(Excerpts from a dataset)
- Opening Delimiter -
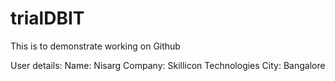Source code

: # trialDBIT
This is to demonstrate working on Github

User details:
Name: Nisarg
Company: Skillicon Technologies
City: Bangalore
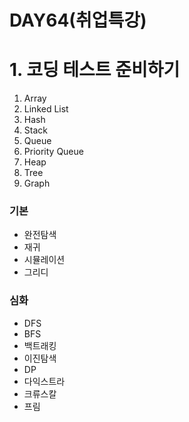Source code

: # DAY64(취업특강)

# 1. 코딩 테스트 준비하기
1. Array
2. Linked List
3. Hash
4. Stack
5. Queue
6. Priority Queue
7. Heap
8. Tree
9. Graph

### 기본
* 완전탐색
* 재귀
* 시뮬레이션
* 그리디


### 심화
* DFS
* BFS
* 백트래킹
* 이진탐색
* DP
* 다익스트라
* 크류스칼
* 프림

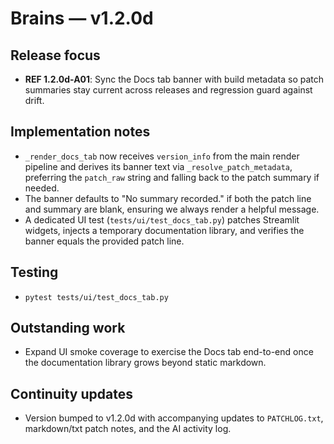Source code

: # Brains — v1.2.0d

## Release focus
- **REF 1.2.0d-A01**: Sync the Docs tab banner with build metadata so patch summaries stay current across releases and regression guard against drift.

## Implementation notes
- `_render_docs_tab` now receives `version_info` from the main render pipeline and derives its banner text via `_resolve_patch_metadata`, preferring the `patch_raw` string and falling back to the patch summary if needed.
- The banner defaults to "No summary recorded." if both the patch line and summary are blank, ensuring we always render a helpful message.
- A dedicated UI test (`tests/ui/test_docs_tab.py`) patches Streamlit widgets, injects a temporary documentation library, and verifies the banner equals the provided patch line.

## Testing
- `pytest tests/ui/test_docs_tab.py`

## Outstanding work
- Expand UI smoke coverage to exercise the Docs tab end-to-end once the documentation library grows beyond static markdown.

## Continuity updates
- Version bumped to v1.2.0d with accompanying updates to `PATCHLOG.txt`, markdown/txt patch notes, and the AI activity log.

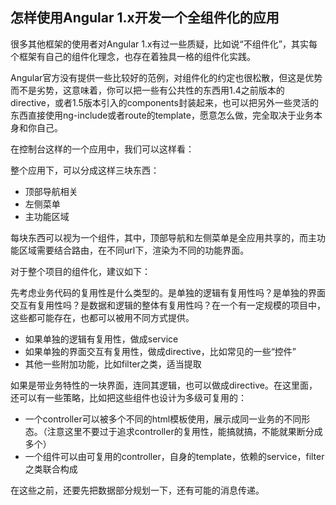 ## 怎样使用Angular 1.x开发一个全组件化的应用

很多其他框架的使用者对Angular 1.x有过一些质疑，比如说“不组件化”，其实每个框架有自己的组件化理念，也存在着独具一格的组件化实践。

Angular官方没有提供一些比较好的范例，对组件化的约定也很松散，但这是优势而不是劣势，这意味着，你可以把一些有公共性的东西用1.4之前版本的directive，或者1.5版本引入的components封装起来，也可以把另外一些灵活的东西直接使用ng-include或者route的template，愿意怎么做，完全取决于业务本身和你自己。

在控制台这样的一个应用中，我们可以这样看：

整个应用下，可以分成这样三块东西：

- 顶部导航相关
- 左侧菜单
- 主功能区域

每块东西可以视为一个组件，其中，顶部导航和左侧菜单是全应用共享的，而主功能区域需要结合路由，在不同url下，渲染为不同的功能界面。

对于整个项目的组件化，建议如下：

先考虑业务代码的复用性是什么类型的。是单独的逻辑有复用性吗？是单独的界面交互有复用性吗？是数据和逻辑的整体有复用性吗？在一个有一定规模的项目中，这些都可能存在，也都可以被用不同方式提供。

- 如果单独的逻辑有复用性，做成service
- 如果单独的界面交互有复用性，做成directive，比如常见的一些“控件”
- 其他一些附加功能，比如filter之类，适当提取

如果是带业务特性的一块界面，连同其逻辑，也可以做成directive。在这里面，还可以有一些策略，比如把这些组件也设计为多级可复用的：

- 一个controller可以被多个不同的html模板使用，展示成同一业务的不同形态。（注意这里不要过于追求controller的复用性，能搞就搞，不能就果断分成多个）
- 一个组件可以由可复用的controller，自身的template，依赖的service，filter之类联合构成

在这些之前，还要先把数据部分规划一下，还有可能的消息传递。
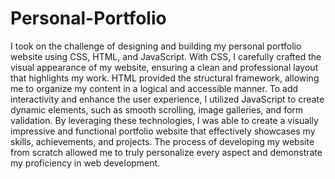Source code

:# Personal-Portfolio
I took on the challenge of designing and building my personal portfolio website using CSS, HTML, and JavaScript. With CSS, I carefully crafted the visual appearance of my website, ensuring a clean and professional layout that highlights my work. HTML provided the structural framework, allowing me to organize my content in a logical and accessible manner. To add interactivity and enhance the user experience, I utilized JavaScript to create dynamic elements, such as smooth scrolling, image galleries, and form validation. By leveraging these technologies, I was able to create a visually impressive and functional portfolio website that effectively showcases my skills, achievements, and projects. The process of developing my website from scratch allowed me to truly personalize every aspect and demonstrate my proficiency in web development.
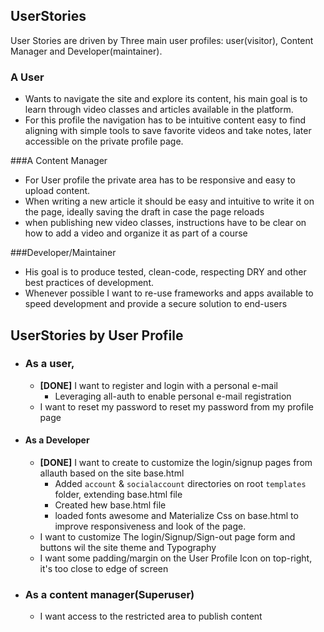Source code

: UserStories
---

User Stories are driven by Three main user profiles: user(visitor), Content Manager and Developer(maintainer).

### A User

* Wants to navigate the site and explore its content, his main goal is to learn through video classes and articles available in the platform.
* For this profile the navigation has to be intuitive content easy to find aligning with simple tools to save favorite videos and take notes, later accessible on the private profile page. 

###A Content Manager 

* For User profile the private area has to be responsive and easy to upload content.
* When writing a new article it should be easy and intuitive to write it on the page, ideally saving the draft in case the page reloads
* when publishing new video classes, instructions have to be clear on how to add a video and organize it as part of a course
        
###Developer/Maintainer
    
* His goal is to produce tested, clean-code, respecting DRY  and other best practices of development. 
* Whenever possible I want to re-use frameworks and apps available to speed development and provide a secure solution to end-users 


## UserStories by User Profile

- ### As a user, 
  
    - **[DONE]** I want to register and login with a personal e-mail
       - Leveraging all-auth to enable personal e-mail registration
    - I want to reset my password to reset my password from my profile page
    
-   #### As a Developer

    - **[DONE]** I want to create to customize the login/signup pages from allauth based on the site base.html
        - Added `account` & `socialaccount` directories on root `templates` folder, extending base.html file
        - Created hew base.html file
        - loaded fonts awesome and Materialize Css on base.html to improve responsiveness and look of the page. 
    - I want to customize The login/Signup/Sign-out page form and buttons wil the site theme and Typography
    - I want some padding/margin on the User Profile Icon on top-right, it's too close to edge of screen

- ### As a content manager(Superuser)
  
  - I want access to the restricted area to publish content 
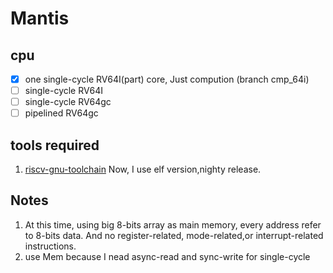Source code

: # Mantis

## cpu
- [x] one single-cycle RV64I(part) core, Just compution (branch cmp_64i)
- [ ] single-cycle RV64I
- [ ] single-cycle RV64gc
- [ ] pipelined RV64gc

## tools required
1. [riscv-gnu-toolchain](https://github.com/riscv-collab/riscv-gnu-toolchain)
Now, I use elf version,nighty release.

## Notes
1. At this time, using big 8-bits array as main memory, every address refer to 8-bits data.
And no register-related, mode-related,or interrupt-related instructions.
2. use Mem because I nead async-read and sync-write for single-cycle
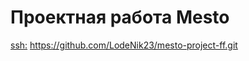 # Проектная работа Mesto

[ssh:](git@github.com:LodeNik23/mesto-project-ff.git)
https://github.com/LodeNik23/mesto-project-ff.git
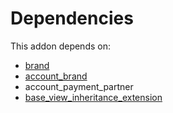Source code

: # Dependencies

This addon depends on:

- [brand](https://github.com/bringout/oca-technical)
- [account_brand](https://github.com/bringout/oca-technical)
- account_payment_partner
- [base_view_inheritance_extension](https://github.com/bringout/oca-technical)
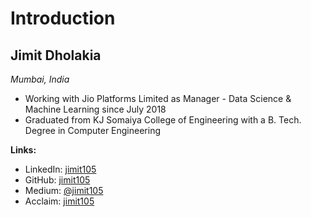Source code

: <meta name="google-site-verification" content="akcvNyz4-Jn07K_YDAi2S7pIhQu86ySkHSRyLOyo1HM" />

# Introduction

## Jimit Dholakia
_Mumbai, India_

* Working with Jio Platforms Limited as Manager - Data Science & Machine Learning since July 2018  
* Graduated from KJ Somaiya College of Engineering with a B. Tech. Degree in Computer Engineering

**Links:**
* LinkedIn: [jimit105](https://www.linkedin.com/in/jimit105/)
* GitHub: [jimit105](https://github.com/jimit105)
* Medium: [@jimit105](https://medium.com/@jimit105)
* Acclaim: [jimit105](https://www.youracclaim.com/users/jimit105/badges)
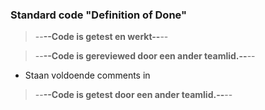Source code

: ### Standard code "Definition of Done"

>--**--Code is getest en werkt--**--


>--**--Code is gereviewed door een ander teamlid.--**--

  * Staan voldoende comments in


>--**--Code is getest door een ander teamlid.--**--





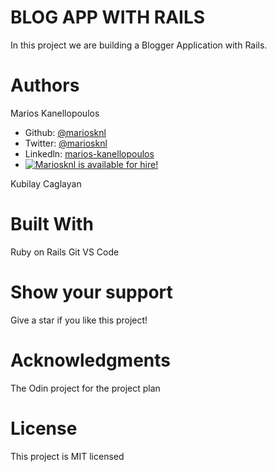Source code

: # BLOG APP WITH RAILS

In this project we are building a Blogger Application with Rails.

# Authors

Marios Kanellopoulos
- Github: [@mariosknl](https://github.com/mariosknl)
- Twitter: [@mariosknl](https://twitter.com/MariosKnl)
- Linkedln: [marios-kanellopoulos](https://www.linkedin.com/in/marios-kanellopoulos-a99332181/)
- [![Mariosknl is available for hire!](http://hireable.me/mariosknl)](http://hireable.me/p/mariosknl)


Kubilay Caglayan

# Built With

Ruby on Rails
Git
VS Code

# Show your support
Give a star if you like this project!

# Acknowledgments
The Odin project for the project plan

# License
This project is MIT licensed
- Closing Delimiter -
What the task asks >> Each line from the one containing "# Built With" to the final line above should be written out exactly; please omit the others.

Output for this exercise >>
# Built With

Ruby on Rails
Git
VS Code

# Show your support
Give a star if you like this project!

# Acknowledgments
The Odin project for the project plan

# License
This project is MIT licensed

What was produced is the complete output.